At the outset let me establish that according to Hinduism man and woman represent the two halves of the divine body. There is no question of superiority or inferiority between them. However, it is a scientific fact that the emotional side is more developed in the woman. This does not mean that intellectually the women are inferior. Our scriptures have the examples of Gargi, Maitreyi and Sulabha whose faculty of reasoning was far more superior to that of an ordinary man. But owing to organic differences in their physical and emotional constitutions women are in general temperamentally more emotional. Having recognized this fact our scriptures (Shastras) have allotted certain specific duties to Hindu women. These duties include maintaining domestic peace, adjustment of social relations and attainment of spiritual perfection.

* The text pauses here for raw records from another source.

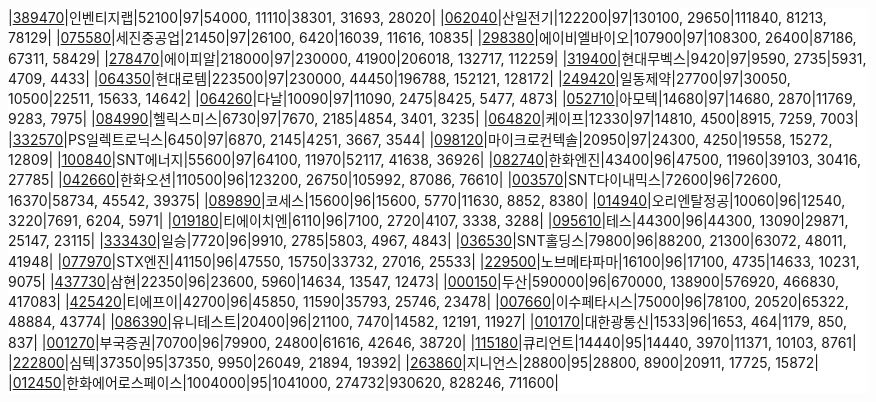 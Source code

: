 |[389470](https://finance.daum.net/quotes/A389470)|인벤티지랩|52100|97|54000, 11110|38301, 31693, 28020|
|[062040](https://finance.daum.net/quotes/A062040)|산일전기|122200|97|130100, 29650|111840, 81213, 78129|
|[075580](https://finance.daum.net/quotes/A075580)|세진중공업|21450|97|26100, 6420|16039, 11616, 10835|
|[298380](https://finance.daum.net/quotes/A298380)|에이비엘바이오|107900|97|108300, 26400|87186, 67311, 58429|
|[278470](https://finance.daum.net/quotes/A278470)|에이피알|218000|97|230000, 41900|206018, 132717, 112259|
|[319400](https://finance.daum.net/quotes/A319400)|현대무벡스|9420|97|9590, 2735|5931, 4709, 4433|
|[064350](https://finance.daum.net/quotes/A064350)|현대로템|223500|97|230000, 44450|196788, 152121, 128172|
|[249420](https://finance.daum.net/quotes/A249420)|일동제약|27700|97|30050, 10500|22511, 15633, 14642|
|[064260](https://finance.daum.net/quotes/A064260)|다날|10090|97|11090, 2475|8425, 5477, 4873|
|[052710](https://finance.daum.net/quotes/A052710)|아모텍|14680|97|14680, 2870|11769, 9283, 7975|
|[084990](https://finance.daum.net/quotes/A084990)|헬릭스미스|6730|97|7670, 2185|4854, 3401, 3235|
|[064820](https://finance.daum.net/quotes/A064820)|케이프|12330|97|14810, 4500|8915, 7259, 7003|
|[332570](https://finance.daum.net/quotes/A332570)|PS일렉트로닉스|6450|97|6870, 2145|4251, 3667, 3544|
|[098120](https://finance.daum.net/quotes/A098120)|마이크로컨텍솔|20950|97|24300, 4250|19558, 15272, 12809|
|[100840](https://finance.daum.net/quotes/A100840)|SNT에너지|55600|97|64100, 11970|52117, 41638, 36926|
|[082740](https://finance.daum.net/quotes/A082740)|한화엔진|43400|96|47500, 11960|39103, 30416, 27785|
|[042660](https://finance.daum.net/quotes/A042660)|한화오션|110500|96|123200, 26750|105992, 87086, 76610|
|[003570](https://finance.daum.net/quotes/A003570)|SNT다이내믹스|72600|96|72600, 16370|58734, 45542, 39375|
|[089890](https://finance.daum.net/quotes/A089890)|코세스|15600|96|15600, 5770|11630, 8852, 8380|
|[014940](https://finance.daum.net/quotes/A014940)|오리엔탈정공|10060|96|12540, 3220|7691, 6204, 5971|
|[019180](https://finance.daum.net/quotes/A019180)|티에이치엔|6110|96|7100, 2720|4107, 3338, 3288|
|[095610](https://finance.daum.net/quotes/A095610)|테스|44300|96|44300, 13090|29871, 25147, 23115|
|[333430](https://finance.daum.net/quotes/A333430)|일승|7720|96|9910, 2785|5803, 4967, 4843|
|[036530](https://finance.daum.net/quotes/A036530)|SNT홀딩스|79800|96|88200, 21300|63072, 48011, 41948|
|[077970](https://finance.daum.net/quotes/A077970)|STX엔진|41150|96|47550, 15750|33732, 27016, 25533|
|[229500](https://finance.daum.net/quotes/A229500)|노브메타파마|16100|96|17100, 4735|14633, 10231, 9075|
|[437730](https://finance.daum.net/quotes/A437730)|삼현|22350|96|23600, 5960|14634, 13547, 12473|
|[000150](https://finance.daum.net/quotes/A000150)|두산|590000|96|670000, 138900|576920, 466830, 417083|
|[425420](https://finance.daum.net/quotes/A425420)|티에프이|42700|96|45850, 11590|35793, 25746, 23478|
|[007660](https://finance.daum.net/quotes/A007660)|이수페타시스|75000|96|78100, 20520|65322, 48884, 43774|
|[086390](https://finance.daum.net/quotes/A086390)|유니테스트|20400|96|21100, 7470|14582, 12191, 11927|
|[010170](https://finance.daum.net/quotes/A010170)|대한광통신|1533|96|1653, 464|1179, 850, 837|
|[001270](https://finance.daum.net/quotes/A001270)|부국증권|70700|96|79900, 24800|61616, 42646, 38720|
|[115180](https://finance.daum.net/quotes/A115180)|큐리언트|14440|95|14440, 3970|11371, 10103, 8761|
|[222800](https://finance.daum.net/quotes/A222800)|심텍|37350|95|37350, 9950|26049, 21894, 19392|
|[263860](https://finance.daum.net/quotes/A263860)|지니언스|28800|95|28800, 8900|20911, 17725, 15872|
|[012450](https://finance.daum.net/quotes/A012450)|한화에어로스페이스|1004000|95|1041000, 274732|930620, 828246, 711600|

The idea behind the institution of marriage in Hinduism is to foster, not self-interest but love for the entire family. Practice of self-restraint is the ideal of marriage in Hinduism. It is the love and duty cultivated for the entire family that prevents the marriage break-ups. Men by nature are less capable of self-restraint than women. That is why after marriage the Hindu women lead the men by keeping the lustful propensities under control. While married, thought of any other man does not enter the mind of a Hindu lady until she loses her faith in her husband due to his consistent misbehavior and less caring attitude.

The present-day Hindu husbands fail to recognize the sacrifices and lofty ideals of Hindu wives and thus compel them to follow in the footsteps of the western culture. During the nuptial ceremony in Hinduism, both the bride and the bridegroom take oath for the practice of self-restraint, to work together for the welfare of the family and to help each other to attain spiritual peace. This lofty ideal of sanctity is a great gift of Hinduism to the world at large.

It should be a matter of great concern that we have begun to ignore the ancient and lofty ideals of Hindu marriage and are anxious to follow in the footsteps of other cultures. No wonder, the number of divorce suits filed by the Hindu couples is on the rise. Instead of strengthening the traditional ideals that for thousands of years have helped us prevent marriage and family break-ups, we are misdirecting our energies towards promoting the ideal of sense enjoyment and self-interest. In my opinion it is still not too late to be proactive to protect the sanctity of Hindu marriage.